Citação ao Líbano “assolado” pela guerra
Em seu artigo semanal publicado na edição impressa de O Estado dos dias 8 e 9 de agosto deste ano e intitulado “O Sofrido Líbano” o ex-presidente José Sarney faz alusão ao acidente mais recente, ocorrido na cidade de Beirute (capital Libanesa) e ainda à sua ligação pessoal com o país.

No texto, Sarney cita Antônio Dino – que foi seu vice-governador. De acordo com Sarney, Dino contou a ele “uma parte dessa saga da imigração libanesa dizendo que no início do século XX alguns refugiados políticos, seus ancestrais e muitos outros, vieram para o Maranhão, principalmente para o interior”.
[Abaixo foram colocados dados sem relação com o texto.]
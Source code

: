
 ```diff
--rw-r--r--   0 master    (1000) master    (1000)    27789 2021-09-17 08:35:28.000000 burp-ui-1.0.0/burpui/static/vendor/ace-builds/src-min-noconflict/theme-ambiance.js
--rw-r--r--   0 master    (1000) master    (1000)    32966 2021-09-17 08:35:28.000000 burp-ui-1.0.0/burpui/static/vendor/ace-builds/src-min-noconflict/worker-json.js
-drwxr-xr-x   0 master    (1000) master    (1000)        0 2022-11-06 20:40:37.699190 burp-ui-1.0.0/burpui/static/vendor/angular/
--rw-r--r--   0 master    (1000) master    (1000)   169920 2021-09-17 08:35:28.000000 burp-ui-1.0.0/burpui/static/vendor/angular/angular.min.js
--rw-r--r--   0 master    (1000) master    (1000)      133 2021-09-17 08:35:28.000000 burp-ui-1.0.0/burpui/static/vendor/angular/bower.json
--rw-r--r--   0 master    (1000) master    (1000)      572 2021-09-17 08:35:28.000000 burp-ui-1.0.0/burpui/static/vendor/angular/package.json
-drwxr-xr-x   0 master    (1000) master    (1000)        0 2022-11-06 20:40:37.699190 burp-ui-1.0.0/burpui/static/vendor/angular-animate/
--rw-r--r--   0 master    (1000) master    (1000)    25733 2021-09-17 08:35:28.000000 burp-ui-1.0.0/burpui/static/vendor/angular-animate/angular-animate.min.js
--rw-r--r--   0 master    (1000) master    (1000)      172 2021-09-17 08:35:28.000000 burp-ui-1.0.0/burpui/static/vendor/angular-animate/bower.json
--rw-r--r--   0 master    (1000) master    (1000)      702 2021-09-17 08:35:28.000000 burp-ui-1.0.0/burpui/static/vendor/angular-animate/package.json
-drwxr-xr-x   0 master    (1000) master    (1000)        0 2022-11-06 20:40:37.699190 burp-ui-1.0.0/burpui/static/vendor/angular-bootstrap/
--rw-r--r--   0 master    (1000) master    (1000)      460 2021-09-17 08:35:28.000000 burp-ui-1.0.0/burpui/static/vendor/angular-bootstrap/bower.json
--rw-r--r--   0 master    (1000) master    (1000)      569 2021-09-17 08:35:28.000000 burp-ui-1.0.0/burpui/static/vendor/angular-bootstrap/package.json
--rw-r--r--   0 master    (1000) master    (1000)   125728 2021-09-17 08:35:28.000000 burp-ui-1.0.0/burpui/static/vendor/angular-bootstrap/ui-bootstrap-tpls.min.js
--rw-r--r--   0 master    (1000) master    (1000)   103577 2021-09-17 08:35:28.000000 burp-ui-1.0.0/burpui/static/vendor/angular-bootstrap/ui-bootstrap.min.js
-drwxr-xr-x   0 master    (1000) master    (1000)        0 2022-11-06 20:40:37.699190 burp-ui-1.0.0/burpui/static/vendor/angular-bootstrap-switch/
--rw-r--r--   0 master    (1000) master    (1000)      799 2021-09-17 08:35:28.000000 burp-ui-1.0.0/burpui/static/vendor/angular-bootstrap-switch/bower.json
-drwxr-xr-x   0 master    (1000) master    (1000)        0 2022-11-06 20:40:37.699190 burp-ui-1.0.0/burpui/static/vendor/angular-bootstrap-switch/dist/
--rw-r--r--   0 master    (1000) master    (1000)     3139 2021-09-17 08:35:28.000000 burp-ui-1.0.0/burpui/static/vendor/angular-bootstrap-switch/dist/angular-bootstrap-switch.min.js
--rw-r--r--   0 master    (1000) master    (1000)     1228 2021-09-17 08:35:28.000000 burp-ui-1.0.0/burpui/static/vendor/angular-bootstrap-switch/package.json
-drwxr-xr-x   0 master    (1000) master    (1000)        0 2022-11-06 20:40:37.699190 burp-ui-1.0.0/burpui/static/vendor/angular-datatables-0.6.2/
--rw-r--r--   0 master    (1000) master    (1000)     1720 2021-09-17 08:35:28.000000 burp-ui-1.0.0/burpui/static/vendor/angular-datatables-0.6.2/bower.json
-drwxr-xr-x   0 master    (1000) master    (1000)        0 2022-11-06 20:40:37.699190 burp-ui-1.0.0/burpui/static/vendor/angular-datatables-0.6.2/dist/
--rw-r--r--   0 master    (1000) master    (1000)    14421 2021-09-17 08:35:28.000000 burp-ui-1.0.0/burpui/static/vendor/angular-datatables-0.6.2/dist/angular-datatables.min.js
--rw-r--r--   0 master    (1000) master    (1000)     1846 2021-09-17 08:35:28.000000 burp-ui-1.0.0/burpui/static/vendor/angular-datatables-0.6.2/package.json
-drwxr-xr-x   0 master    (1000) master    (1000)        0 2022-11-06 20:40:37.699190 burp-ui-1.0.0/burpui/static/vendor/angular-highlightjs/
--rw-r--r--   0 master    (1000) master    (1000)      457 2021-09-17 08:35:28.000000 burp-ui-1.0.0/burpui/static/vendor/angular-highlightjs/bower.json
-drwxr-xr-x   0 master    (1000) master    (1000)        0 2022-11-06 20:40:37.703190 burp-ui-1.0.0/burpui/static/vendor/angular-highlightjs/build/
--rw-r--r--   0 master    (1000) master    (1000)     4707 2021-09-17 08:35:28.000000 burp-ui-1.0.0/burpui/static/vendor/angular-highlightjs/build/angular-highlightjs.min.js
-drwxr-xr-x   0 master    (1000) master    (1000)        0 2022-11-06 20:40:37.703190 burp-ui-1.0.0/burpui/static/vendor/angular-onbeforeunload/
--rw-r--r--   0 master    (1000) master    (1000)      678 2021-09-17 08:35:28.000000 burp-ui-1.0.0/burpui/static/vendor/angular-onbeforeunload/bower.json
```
Ainda no texto, o ex-presidente e ex-governador maranhense cita que ele mesmo “tem dentro de casa os Murad e os Duailibe”, além de netos, genros e outros descendentes. Sarney lembrou ainda da relação de sua biografia com o Líbano. Segundo ele, quando o romance “O Dono do Mar”, de sua autoria, fora traduzido para o árabe, houve o convite para ir à Beirute e prestigiar o lançamento da obra.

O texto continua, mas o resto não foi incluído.